Amazon executive Jeff Wilke announced at the company’s re:MARS conference in Las Vegas on Wednesday that the drones will be able to fly up to 15 miles and deliver packages under five pounds to customers in less than 30 minutes. While that may sound like a light load, Wilke said that between 75 and 90% of Amazon deliveries could technically be handled by the drone.
The drones are part of Amazon’s continued push to reduce package delivery times for its customers as it rolls out one-day shipping to its Prime members in North America, and its hybrid design means it can take off and land vertically, but also fly horizontally like a plane during the course of delivery. Here’s a closer look:
Since Amazon first announced its plan for a Prime Air delivery service back in 2013, the company says that it has gone through more than two drone dozen designs, none of which was as quiet or able to avoid other aircraft, wires, or people on the ground as well as this one.
“A safe, truly autonomous drone was the only option,” Wilke said.
Earlier this spring, Google’s parent company Alphabet beat Amazon to launching one of the first drone delivery services in Australia, and also became the first company to receive Federal Aviation Administration approval to make commercial deliveries in the United States. Amazon didn’t say whether the test deliveries it promised would happen in the U.S. or elsewhere. Previously, Amazon has tested its drone in the United Kingdom.
The FAA tells Forbes that it has given Amazon a one year approval, eligible for renewal, for research and testing, though not for commercial deliveries.
“Today, the FAA issued a Special Airworthiness Certificate to Amazon Prime Air allowing the company to operate its MK27 unmanned aircraft for research and development and crew training in authorized flight areas,” the FAA said.
Beyond its flashy drone announcement, Amazon also debuted new warehouse robots and ways for Alexa to predict how users want to spend their Saturday nights.
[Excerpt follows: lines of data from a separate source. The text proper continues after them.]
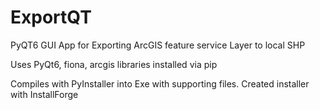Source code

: # ExportQT

PyQT6 GUI App for Exporting ArcGIS feature service Layer to local SHP

Uses PyQt6, fiona, arcgis libraries installed via pip

Compiles with PyInstaller into Exe with supporting files.
Created installer with InstallForge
Amazon’s Brad Porter showed off the “Pegasus Drive Sortation” device, which can take packages from where human workers place them and autonomously sort them, zipping off to a specific area where they’ll be sent off to a given destination.
“It reduces miss-sorts by over 50%,” Porter said.
Amazon also gave a sneak-peek at Alexa Conversations, a deep learning-based way for developers to create voice skills with fewer lines of code and less training data. The company wants Alexa to be able to predict what users want and automatically move across different skills created by different developers. For example, Amazon’s Rohit Prasad showed off a demo in which a user asked Alexa to buy movie tickets. After purchasing the tickets through the Atom skill, Alexa then automatically prompted the user to make a restaurant reservation (through OpenTable) and order a ride (through Uber).
An interaction that would have otherwise taken 40 interactions only took 13, Prasad said.
Amazon is opening up Conversations for a developer preview now.